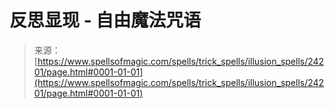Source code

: <!--yml

category: 未分类

date: 2024-06-12 19:09:59

-->

# 反思显现 - 自由魔法咒语

> 来源：[https://www.spellsofmagic.com/spells/trick_spells/illusion_spells/24201/page.html#0001-01-01](https://www.spellsofmagic.com/spells/trick_spells/illusion_spells/24201/page.html#0001-01-01)
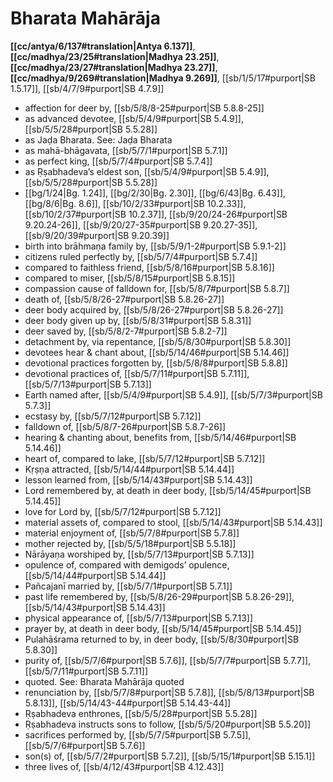 # Bharata Mahārāja

**[[cc/antya/6/137#translation|Antya 6.137]]**, **[[cc/madhya/23/25#translation|Madhya 23.25]]**, **[[cc/madhya/23/27#translation|Madhya 23.27]]**, **[[cc/madhya/9/269#translation|Madhya 9.269]]**, [[sb/1/5/17#purport|SB 1.5.17]], [[sb/4/7/9#purport|SB 4.7.9]]

* affection for deer by, [[sb/5/8/8-25#purport|SB 5.8.8-25]]
* as advanced devotee, [[sb/5/4/9#purport|SB 5.4.9]], [[sb/5/5/28#purport|SB 5.5.28]]
* as Jaḍa Bharata. See: Jaḍa Bharata 
* as mahā-bhāgavata, [[sb/5/7/1#purport|SB 5.7.1]]
* as perfect king, [[sb/5/7/4#purport|SB 5.7.4]]
* as Ṛṣabhadeva’s eldest son, [[sb/5/4/9#purport|SB 5.4.9]], [[sb/5/5/28#purport|SB 5.5.28]]
*  [[bg/1/24|Bg. 1.24]], [[bg/2/30|Bg. 2.30]], [[bg/6/43|Bg. 6.43]], [[bg/8/6|Bg. 8.6]], [[sb/10/2/33#purport|SB 10.2.33]], [[sb/10/2/37#purport|SB 10.2.37]], [[sb/9/20/24-26#purport|SB 9.20.24-26]], [[sb/9/20/27-35#purport|SB 9.20.27-35]], [[sb/9/20/39#purport|SB 9.20.39]]
* birth into brāhmaṇa family by, [[sb/5/9/1-2#purport|SB 5.9.1-2]]
* citizens ruled perfectly by, [[sb/5/7/4#purport|SB 5.7.4]]
* compared to faithless friend, [[sb/5/8/16#purport|SB 5.8.16]]
* compared to miser, [[sb/5/8/15#purport|SB 5.8.15]]
* compassion cause of falldown for, [[sb/5/8/7#purport|SB 5.8.7]]
* death of, [[sb/5/8/26-27#purport|SB 5.8.26-27]]
* deer body acquired by, [[sb/5/8/26-27#purport|SB 5.8.26-27]]
* deer body given up by, [[sb/5/8/31#purport|SB 5.8.31]]
* deer saved by, [[sb/5/8/2-7#purport|SB 5.8.2-7]]
* detachment by, via repentance, [[sb/5/8/30#purport|SB 5.8.30]]
* devotees hear & chant about, [[sb/5/14/46#purport|SB 5.14.46]]
* devotional practices forgotten by, [[sb/5/8/8#purport|SB 5.8.8]]
* devotional practices of, [[sb/5/7/11#purport|SB 5.7.11]], [[sb/5/7/13#purport|SB 5.7.13]]
* Earth named after, [[sb/5/4/9#purport|SB 5.4.9]], [[sb/5/7/3#purport|SB 5.7.3]]
* ecstasy by, [[sb/5/7/12#purport|SB 5.7.12]]
* falldown of, [[sb/5/8/7-26#purport|SB 5.8.7-26]]
* hearing & chanting about, benefits from, [[sb/5/14/46#purport|SB 5.14.46]]
* heart of, compared to lake, [[sb/5/7/12#purport|SB 5.7.12]]
* Kṛṣṇa attracted, [[sb/5/14/44#purport|SB 5.14.44]]
* lesson learned from, [[sb/5/14/43#purport|SB 5.14.43]]
* Lord remembered by, at death in deer body, [[sb/5/14/45#purport|SB 5.14.45]]
* love for Lord by, [[sb/5/7/12#purport|SB 5.7.12]]
* material assets of, compared to stool, [[sb/5/14/43#purport|SB 5.14.43]]
* material enjoyment of, [[sb/5/7/8#purport|SB 5.7.8]]
* mother rejected by, [[sb/5/5/18#purport|SB 5.5.18]]
* Nārāyaṇa worshiped by, [[sb/5/7/13#purport|SB 5.7.13]]
* opulence of, compared with demigods’ opulence, [[sb/5/14/44#purport|SB 5.14.44]]
* Pañcajanī married by, [[sb/5/7/1#purport|SB 5.7.1]]
* past life remembered by, [[sb/5/8/26-29#purport|SB 5.8.26-29]], [[sb/5/14/43#purport|SB 5.14.43]]
* physical appearance of, [[sb/5/7/13#purport|SB 5.7.13]]
* prayer by, at death in deer body, [[sb/5/14/45#purport|SB 5.14.45]]
* Pulahāśrama returned to by, in deer body, [[sb/5/8/30#purport|SB 5.8.30]]
* purity of, [[sb/5/7/6#purport|SB 5.7.6]], [[sb/5/7/7#purport|SB 5.7.7]], [[sb/5/7/11#purport|SB 5.7.11]]
* quoted. See: Bharata Mahārāja quoted 
* renunciation by, [[sb/5/7/8#purport|SB 5.7.8]], [[sb/5/8/13#purport|SB 5.8.13]], [[sb/5/14/43-44#purport|SB 5.14.43-44]]
* Ṛṣabhadeva enthrones, [[sb/5/5/28#purport|SB 5.5.28]]
* Ṛṣabhadeva instructs sons to follow, [[sb/5/5/20#purport|SB 5.5.20]]
* sacrifices performed by, [[sb/5/7/5#purport|SB 5.7.5]], [[sb/5/7/6#purport|SB 5.7.6]]
* son(s) of, [[sb/5/7/2#purport|SB 5.7.2]], [[sb/5/15/1#purport|SB 5.15.1]]
* three lives of, [[sb/4/12/43#purport|SB 4.12.43]]
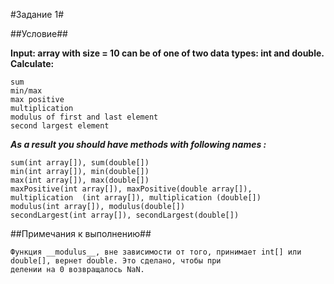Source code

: #Задание 1#

##Условие##

**Input: array with size = 10 can be of one of two data types: int and double. Calculate:**

    sum
    min/max
    max positive
    multiplication
    modulus of first and last element
    second largest element

***As a result you should have methods with following names :***

    sum(int array[]), sum(double[])
    min(int array[]), min(double[])
    max(int array[]), max(double[])
    maxPositive(int array[]), maxPositive(double array[]),
    multiplication  (int array[]), multiplication (double[])
    modulus(int array[]), modulus(double[])
    secondLargest(int array[]), secondLargest(double[])

##Примечания к выполнению##

    Функция __modulus__, вне зависимости от того, принимает int[] или double[], вернет double. Это сделано, чтобы при
    делении на 0 возвращалось NaN.


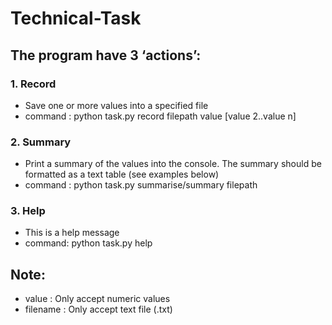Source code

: # Technical-Task

## The program have 3 ‘actions’:
### 1. Record
* Save one or more values into a specified file
* command : python task.py record filepath value [value 2..value n]

### 2. Summary
* Print a summary of the values into the console. The summary should be formatted as a text table (see examples below)
* command : python task.py summarise/summary filepath

### 3. Help
* This is a help message
* command: python task.py help

## Note:
* value : Only accept numeric values
* filename : Only accept text file (.txt)
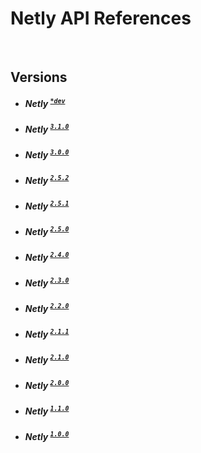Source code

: # Netly API References

<br>

## Versions
- ##### Netly <sup>[``*dev``](/api/v3.1.0/Netly.Core.html)</sup>
- ##### Netly <sup>[``3.1.0``](/api/v3.1.0/Netly.Core.html)</sup>
- ##### Netly <sup>[``3.0.0``](/api/v3.0.0/Netly.Core.html)</sup>
- ##### Netly <sup>[``2.5.2``](/api/v2.5.2/Netly.Core.html)</sup>
- ##### Netly <sup>[``2.5.1``](/api/v2.5.1/Netly.Core.html)</sup>
- ##### Netly <sup>[``2.5.0``](/api/v2.5.0/Netly.Core.html)</sup>
- ##### Netly <sup>[``2.4.0``](/api/v2.4.0/Netly.Core.html)</sup>
- ##### Netly <sup>[``2.3.0``](/api/v2.3.0/Netly.Core.html)</sup>
- ##### Netly <sup>[``2.2.0``](/api/v2.2.0/Netly.Core.html)</sup>
- ##### Netly <sup>[``2.1.1``](/api/v2.1.1/Netly.Core.html)</sup>
- ##### Netly <sup>[``2.1.0``](/api/v2.1.0/Netly.Core.html)</sup>
- ##### Netly <sup>[``2.0.0``](/api/v2.0.0/Netly.Core.html)</sup>
- ##### Netly <sup>[``1.1.0``](/api/v1.1.0/Netly.Core.html)</sup>
- ##### Netly <sup>[``1.0.0``](/api/v1.0.0/Netly.Core.html)</sup>
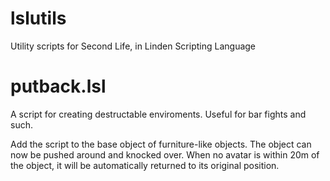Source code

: # lslutils
Utility scripts for Second Life, in Linden Scripting Language

# putback.lsl

A script for creating destructable enviroments. Useful for bar fights and such.

Add the script to the base object of furniture-like objects. The object can now be pushed
around and knocked over. When no avatar is within 20m of the object, it will be
automatically returned to its original position.
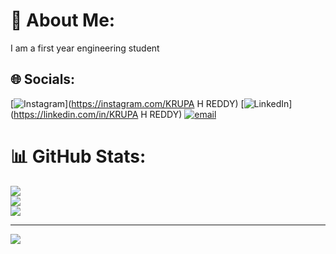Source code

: 
# 💫 About Me:
I am a first year engineering student


## 🌐 Socials:
[![Instagram](https://img.shields.io/badge/Instagram-%23E4405F.svg?logo=Instagram&logoColor=white)](https://instagram.com/KRUPA H REDDY) [![LinkedIn](https://img.shields.io/badge/LinkedIn-%230077B5.svg?logo=linkedin&logoColor=white)](https://linkedin.com/in/KRUPA H REDDY) [![email](https://img.shields.io/badge/Email-D14836?logo=gmail&logoColor=white)](mailto:krupahreddy123@gmail.com) 
# 📊 GitHub Stats:
![](https://github-readme-stats.vercel.app/api?username=engineerkrupa123&theme=dark&hide_border=true&include_all_commits=true&count_private=true)<br/>
![](https://nirzak-streak-stats.vercel.app/?user=engineerkrupa123&theme=dark&hide_border=true)<br/>
![](https://github-readme-stats.vercel.app/api/top-langs/?username=engineerkrupa123&theme=dark&hide_border=true&include_all_commits=true&count_private=true&layout=compact)

---
[![](https://visitcount.itsvg.in/api?id=engineerkrupa123&icon=0&color=0)](https://visitcount.itsvg.in)

<!-- Proudly created with GPRM ( https://gprm.itsvg.in ) -->

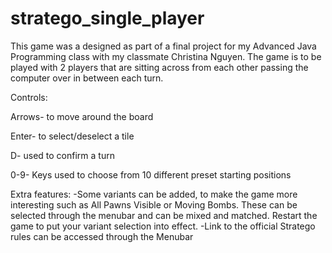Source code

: # stratego_single_player

This game was a designed as part of a final project for my Advanced Java Programming class with my classmate Christina Nguyen.
The game is to be played with 2 players that are sitting across from each other passing the computer over in between each turn.

Controls:

Arrows- to move around the board

Enter- to select/deselect a tile

D- used to confirm a turn

0-9- Keys used to choose from 10 different preset starting positions

Extra features:
-Some variants can be added, to make the game more interesting such as All Pawns Visible or Moving Bombs. These can be selected through the menubar and can  be mixed and matched. Restart the game to put your variant selection into effect.
-Link to the official Stratego rules can be accessed through the Menubar


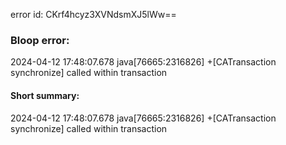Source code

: error id: CKrf4hcyz3XVNdsmXJ5lWw==
### Bloop error:

2024-04-12 17:48:07.678 java[76665:2316826] +[CATransaction synchronize] called within transaction
#### Short summary: 

2024-04-12 17:48:07.678 java[76665:2316826] +[CATransaction synchronize] called within transaction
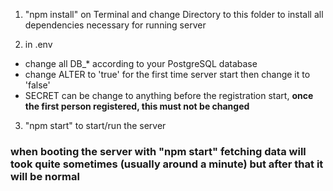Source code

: 1. "npm install" on Terminal and change Directory to this folder to install all dependencies necessary for running server

3. in .env
 - change all DB_* according to your PostgreSQL database
 - change ALTER to 'true' for the first time server start then change it to 'false'
 - SECRET can be change to anything before the registration start, <b>once the first person registered, this must not be changed</b>

3. "npm start" to start/run the server

### when booting the server with "npm start" fetching data will took quite sometimes (usually around a minute) but after that it will be normal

**TASK TO CARRY OUT**: May I have only the lines from the start of the data through the line containing "miser, [[sb/5/8/15#purport|SB 5.8.15]]", both included, reproduced exactly and without the pictures?

**EXERCISE RESPONSE**:
Source code

: <!--yml

category: 未分类

date: 2024-06-12 19:09:59

-->

# 反思显现 - 自由魔法咒语

> 来源：[https://www.spellsofmagic.com/spells/trick_spells/illusion_spells/24201/page.html#0001-01-01](https://www.spellsofmagic.com/spells/trick_spells/illusion_spells/24201/page.html#0001-01-01)
 # Bharata Mahārāja

**[[cc/antya/6/137#translation|Antya 6.137]]**, **[[cc/madhya/23/25#translation|Madhya 23.25]]**, **[[cc/madhya/23/27#translation|Madhya 23.27]]**, **[[cc/madhya/9/269#translation|Madhya 9.269]]**, [[sb/1/5/17#purport|SB 1.5.17]], [[sb/4/7/9#purport|SB 4.7.9]]

* affection for deer by, [[sb/5/8/8-25#purport|SB 5.8.8-25]]
* as advanced devotee, [[sb/5/4/9#purport|SB 5.4.9]], [[sb/5/5/28#purport|SB 5.5.28]]
* as Jaḍa Bharata. See: Jaḍa Bharata 
* as mahā-bhāgavata, [[sb/5/7/1#purport|SB 5.7.1]]
* as perfect king, [[sb/5/7/4#purport|SB 5.7.4]]
* as Ṛṣabhadeva’s eldest son, [[sb/5/4/9#purport|SB 5.4.9]], [[sb/5/5/28#purport|SB 5.5.28]]
*  [[bg/1/24|Bg. 1.24]], [[bg/2/30|Bg. 2.30]], [[bg/6/43|Bg. 6.43]], [[bg/8/6|Bg. 8.6]], [[sb/10/2/33#purport|SB 10.2.33]], [[sb/10/2/37#purport|SB 10.2.37]], [[sb/9/20/24-26#purport|SB 9.20.24-26]], [[sb/9/20/27-35#purport|SB 9.20.27-35]], [[sb/9/20/39#purport|SB 9.20.39]]
* birth into brāhmaṇa family by, [[sb/5/9/1-2#purport|SB 5.9.1-2]]
* citizens ruled perfectly by, [[sb/5/7/4#purport|SB 5.7.4]]
* compared to faithless friend, [[sb/5/8/16#purport|SB 5.8.16]]
* compared to miser, [[sb/5/8/15#purport|SB 5.8.15]]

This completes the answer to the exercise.